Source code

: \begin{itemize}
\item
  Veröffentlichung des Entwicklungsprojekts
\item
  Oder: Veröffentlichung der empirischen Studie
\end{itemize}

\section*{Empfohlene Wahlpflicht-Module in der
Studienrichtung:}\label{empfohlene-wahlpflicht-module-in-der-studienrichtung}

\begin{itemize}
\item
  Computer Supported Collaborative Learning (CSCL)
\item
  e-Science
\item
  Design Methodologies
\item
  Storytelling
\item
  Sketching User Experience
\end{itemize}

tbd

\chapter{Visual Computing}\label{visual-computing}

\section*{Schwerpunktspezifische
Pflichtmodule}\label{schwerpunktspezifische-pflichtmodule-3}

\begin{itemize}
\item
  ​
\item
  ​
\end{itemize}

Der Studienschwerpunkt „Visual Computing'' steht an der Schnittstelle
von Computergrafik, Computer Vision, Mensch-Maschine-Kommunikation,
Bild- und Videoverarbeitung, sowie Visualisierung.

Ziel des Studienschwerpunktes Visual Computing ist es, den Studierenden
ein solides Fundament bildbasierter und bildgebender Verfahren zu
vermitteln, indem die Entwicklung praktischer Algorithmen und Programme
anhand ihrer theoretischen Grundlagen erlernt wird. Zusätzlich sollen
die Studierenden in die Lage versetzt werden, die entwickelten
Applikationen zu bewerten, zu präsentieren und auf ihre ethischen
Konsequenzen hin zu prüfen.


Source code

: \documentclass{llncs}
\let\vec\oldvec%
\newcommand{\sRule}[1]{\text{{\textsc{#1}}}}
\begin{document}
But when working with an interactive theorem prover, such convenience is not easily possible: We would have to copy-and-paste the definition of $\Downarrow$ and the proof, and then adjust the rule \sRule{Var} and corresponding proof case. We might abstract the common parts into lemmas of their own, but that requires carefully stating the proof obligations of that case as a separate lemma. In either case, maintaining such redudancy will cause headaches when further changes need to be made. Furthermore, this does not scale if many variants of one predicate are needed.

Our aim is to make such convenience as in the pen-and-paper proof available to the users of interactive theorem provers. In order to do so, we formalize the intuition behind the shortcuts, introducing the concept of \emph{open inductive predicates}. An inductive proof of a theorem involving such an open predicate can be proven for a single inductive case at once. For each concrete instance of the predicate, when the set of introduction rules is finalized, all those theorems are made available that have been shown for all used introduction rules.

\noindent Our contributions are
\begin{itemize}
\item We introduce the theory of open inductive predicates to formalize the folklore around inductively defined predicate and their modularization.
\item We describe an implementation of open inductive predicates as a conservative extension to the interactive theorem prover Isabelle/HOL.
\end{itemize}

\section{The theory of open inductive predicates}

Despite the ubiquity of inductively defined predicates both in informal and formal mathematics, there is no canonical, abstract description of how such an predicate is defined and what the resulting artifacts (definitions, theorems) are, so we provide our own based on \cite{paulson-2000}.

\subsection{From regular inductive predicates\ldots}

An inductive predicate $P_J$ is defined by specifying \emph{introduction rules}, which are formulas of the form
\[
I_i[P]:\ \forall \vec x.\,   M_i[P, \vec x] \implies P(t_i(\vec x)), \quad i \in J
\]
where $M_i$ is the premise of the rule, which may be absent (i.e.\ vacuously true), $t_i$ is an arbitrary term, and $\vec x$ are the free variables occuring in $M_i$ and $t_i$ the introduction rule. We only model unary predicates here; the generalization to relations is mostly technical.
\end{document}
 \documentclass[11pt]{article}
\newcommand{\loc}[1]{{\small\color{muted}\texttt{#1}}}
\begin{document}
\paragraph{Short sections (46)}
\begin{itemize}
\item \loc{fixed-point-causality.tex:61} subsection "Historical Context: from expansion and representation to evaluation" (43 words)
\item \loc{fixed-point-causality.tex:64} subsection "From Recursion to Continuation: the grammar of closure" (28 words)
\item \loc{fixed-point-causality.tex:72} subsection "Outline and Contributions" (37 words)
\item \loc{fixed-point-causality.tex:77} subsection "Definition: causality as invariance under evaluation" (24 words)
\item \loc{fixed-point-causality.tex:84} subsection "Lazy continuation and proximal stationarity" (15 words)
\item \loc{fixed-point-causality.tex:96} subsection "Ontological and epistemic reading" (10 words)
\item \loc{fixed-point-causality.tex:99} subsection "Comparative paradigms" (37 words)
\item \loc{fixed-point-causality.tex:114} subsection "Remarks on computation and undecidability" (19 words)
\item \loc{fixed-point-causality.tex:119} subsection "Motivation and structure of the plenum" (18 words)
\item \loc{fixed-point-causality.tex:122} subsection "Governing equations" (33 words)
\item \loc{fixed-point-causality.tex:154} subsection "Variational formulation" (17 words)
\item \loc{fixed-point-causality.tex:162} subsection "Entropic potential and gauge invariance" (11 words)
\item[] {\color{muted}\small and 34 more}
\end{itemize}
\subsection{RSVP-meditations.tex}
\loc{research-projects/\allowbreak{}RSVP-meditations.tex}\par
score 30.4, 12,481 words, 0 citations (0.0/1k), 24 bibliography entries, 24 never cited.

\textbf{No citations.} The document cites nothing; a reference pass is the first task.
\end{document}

____

## About this task:
Each line that includes the string "Studierenden" should be copied from the data.

## Answer space:
Ziel des Studienschwerpunktes Visual Computing ist es, den Studierenden
die Studierenden in die Lage versetzt werden, die entwickelten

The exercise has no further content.